Although he is, perhaps, the most famous climber right now, Ondra is hardly the only person at the very top of high-end climbing. Fellow climbing vanguard Chris Sharma is still going strong in his 30s, working with Ondra on the world’s first 9b+ (or 5.15c), La Dura Dura. Among women, Margo Hayes has recently achieved the first female ascent of any 5.15a climb, breaking through the 5.15 barrier on behalf of her gender. Belgian climber Anak Verhoeven also recently sent a 5.15a of her own, the first of its grade to be established by a woman.
The world of high-end sport climbing is now more populated than ever, but how exactly does one gain entry into this elite club of highly skilled athletes? What are the makings of some of the world’s most elite climbers?
There can be no doubt that the world’s best climbers have achieved incredible levels of fitness. However the ways in which this fitness manifests and the kinds of physical training that climbers endure may surprise you.
Contrary to expectation, super fit climbers are typically not very muscular individuals. Alex Honnold, whose legendary free solo of El Capitan made it into the New York Times, is often described as surprisingly skinny. Contrary to typical ideas surrounding fitness, elite climbers often look more like scrawny nerds than dedicated bodybuilders or lifters.
Instead of focusing on bulk, climbers focus their training on specific muscles that are helpful in pulling your body up an overhanging cliff face or cave wall. These muscles probably aren’t the ones that you’d expect, though. While grip strength is paramount, as you might expect, climbers also put a huge focus on strength in the legs and core. Much of climbing technique is centered around the idea that a sufficiently skilled climber can transfer the power of her legs across her center of mass with sufficient body tension enabled by a strong core. Many climbers do not have huge biceps, instead relying on their legs and core to keep them on the wall whenever possible.
As anyone who has pursued any sport or physical activity seriously knows, pushing your limits hurts. For climbers, this pain comes in the form of burning muscles, or pump, after a period of sustained climbing without rest as well as raw fingertips from hours of grasping at tiny handholds on the rock.
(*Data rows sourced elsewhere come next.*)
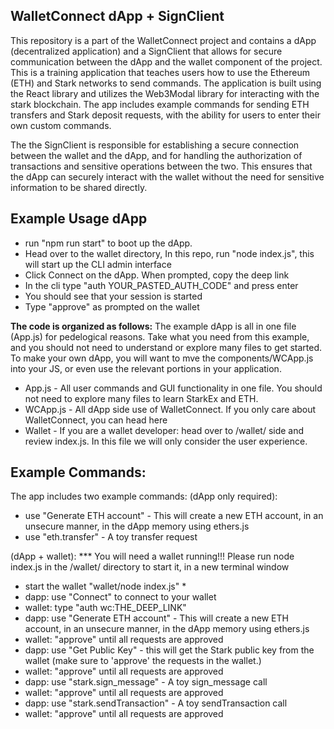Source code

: ## WalletConnect dApp + SignClient

This repository is a part of the WalletConnect project and contains a dApp (decentralized application) and a SignClient that allows for secure communication between the dApp and the wallet component of the project. This is a training application that teaches users how to use the Ethereum (ETH) and Stark networks to send commands. The application is built using the React library and utilizes the Web3Modal library for interacting with the stark blockchain. The app includes example commands for sending ETH transfers and Stark deposit requests, with the ability for users to enter their own custom commands.

The the SignClient is responsible for establishing a secure connection between the wallet and the dApp, and for handling the authorization of transactions and sensitive operations between the two. This ensures that the dApp can securely interact with the wallet without the need for sensitive information to be shared directly.

## Example Usage dApp 
- run "npm run start" to boot up the dApp.
- Head over to the wallet directory, In this repo, run "node index.js", this will start up the CLI admin interface
- Click Connect on the dApp. When prompted, copy the deep link
- In the cli type "auth YOUR_PASTED_AUTH_CODE" and press enter
- You should see that your session is started
- Type "approve" as prompted on the wallet


**The code is organized as follows:**
The example dApp is all in one file (App.js) for pedelogical reasons. Take what you need from this example, and you should not need to understand or explore many files to get started. To make your own dApp, you will want to mve the components/WCApp.js into your JS, or even use the relevant portions in your application.

- App.js - All user commands and GUI functionality in one file. You should not need to explore many files to learn StarkEx and ETH.
- WCApp.js - All dApp side use of WalletConnect. If you only care about WalletConnect, you can head here
- Wallet - If you are a wallet developer:  head over to /wallet/ side and review index.js. In this file we will only consider the user experience.

## Example Commands:
The app includes two example commands: 
(dApp only required):
- use "Generate ETH account" - This will create a new ETH account, in an unsecure manner, in the dApp memory using ethers.js
- use "eth.transfer"  - A toy transfer request

(dApp + wallet):
*** You will need a wallet running!!! Please run node index.js in the /wallet/ directory to start it, in a new terminal window
- start the wallet "wallet/node index.js" *
- dapp: use "Connect" to connect to your wallet
- wallet: type "auth wc:THE_DEEP_LINK"
- dapp: use "Generate ETH account" - This will create a new ETH account, in an unsecure manner, in the dApp memory using ethers.js
- wallet: "approve" until all requests are approved
- dapp: use "Get Public Key" - this will get the Stark public key from the wallet (make sure to 'approve' the requests in the wallet.)
- wallet: "approve" until all requests are approved
- dapp: use "stark.sign_message"  - A toy sign_message call
- wallet: "approve" until all requests are approved
- dapp: use "stark.sendTransaction"  - A toy sendTransaction call
- wallet: "approve" until all requests are approved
Pushing your limits is hard and pushing the limits of what’s thought possible is even harder. As with any athlete, mental toughness is paramount for climbers who aim to push their way through the upper grades. No climber of any caliber will ever amount to much if they aren’t able to push through their pain and shut out that voice telling them to take a break and stop.
Beyond the mental toughness required to keep going when the going gets tough, climbers also need another form of mental discipline. Although many climbers will climb with ropes or soft pads below them to prevent serious injury or death, a fear of falling is still natural for almost any climber. In order to arrive at the peak of the sport, climbers must be able to shut down this fear in an instant so that it does not affect their climbing.
It’s a hard truth to accept, but not everyone has the potential to be the best in the world at their chosen pursuit. This is because genetics, something we have no control over, plays a large role in determining the limit of what is possible for you as an athlete. This is no different for climbers.
Climbing vlogger Mani the Monkey argues that genetics is the most important factor in determining a person’s maximum lifetime grade. The world’s most elite climbers have genes tailored towards climbing, including strong fingers, high ape indexes, and good instincts on the rock.
The elite climber is a unique breed. The world’s very best climbers are a unique cocktail that mixes all three of these elements to perfection: a climber with good genetics for the sport, the mental toughness to push themselves and ward off fear, and years of physical training to hone their bodies. This is what makes a world-class climber.